Segment Start: Dataset content
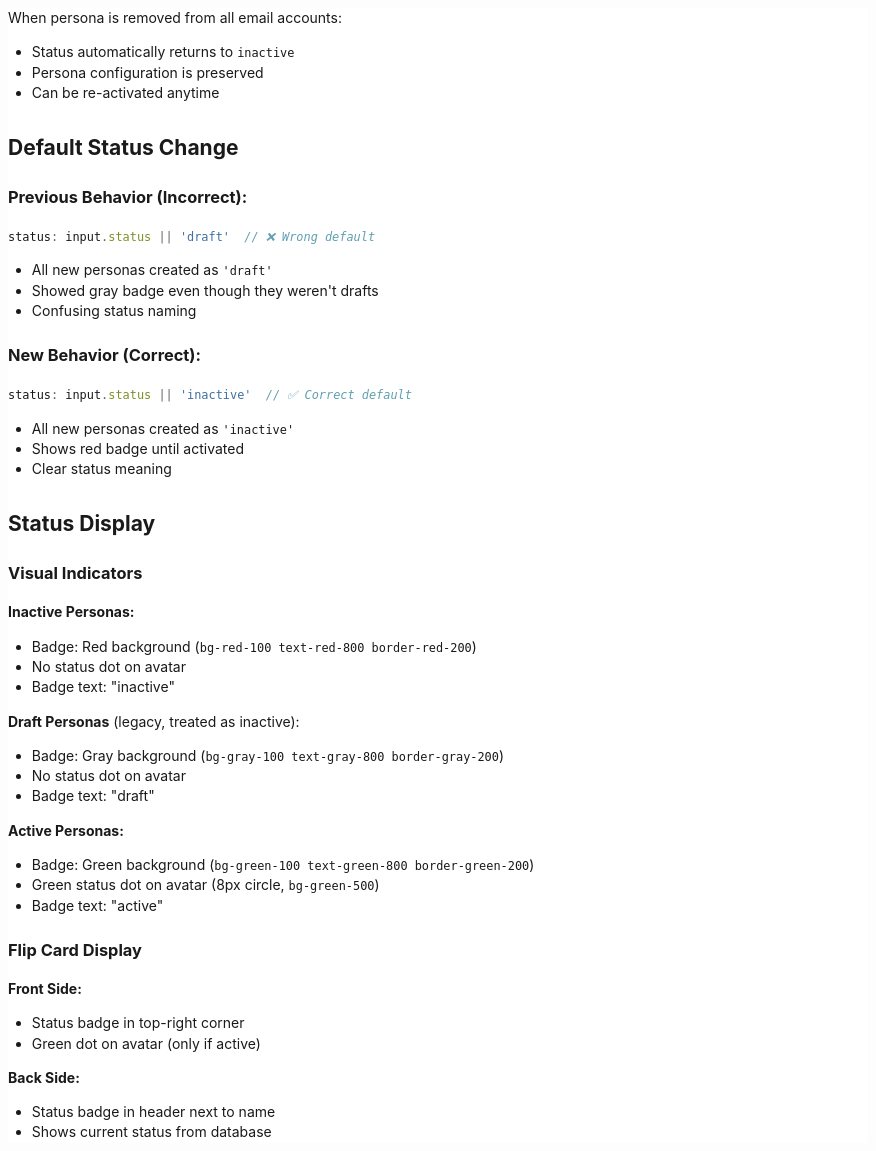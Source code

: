 When persona is removed from all email accounts:
- Status automatically returns to `inactive`
- Persona configuration is preserved
- Can be re-activated anytime

## Default Status Change

### Previous Behavior (Incorrect):
```typescript
status: input.status || 'draft'  // ❌ Wrong default
```
- All new personas created as `'draft'`
- Showed gray badge even though they weren't drafts
- Confusing status naming

### New Behavior (Correct):
```typescript
status: input.status || 'inactive'  // ✅ Correct default
```
- All new personas created as `'inactive'`
- Shows red badge until activated
- Clear status meaning

## Status Display

### Visual Indicators

**Inactive Personas:**
- Badge: Red background (`bg-red-100 text-red-800 border-red-200`)
- No status dot on avatar
- Badge text: "inactive"

**Draft Personas** (legacy, treated as inactive):
- Badge: Gray background (`bg-gray-100 text-gray-800 border-gray-200`)
- No status dot on avatar
- Badge text: "draft"

**Active Personas:**
- Badge: Green background (`bg-green-100 text-green-800 border-green-200`)
- Green status dot on avatar (8px circle, `bg-green-500`)
- Badge text: "active"

### Flip Card Display

**Front Side:**
- Status badge in top-right corner
- Green dot on avatar (only if active)

**Back Side:**
- Status badge in header next to name
- Shows current status from database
Segment End: Dataset content
**Aim of the exercise**
Return exactly the lines in the records above, beginning with the one that holds "- Status badge in top-right corner" and ending with the last.

**Response for this exercise**
- Status badge in top-right corner
- Green dot on avatar (only if active)

**Back Side:**
- Status badge in header next to name
- Shows current status from database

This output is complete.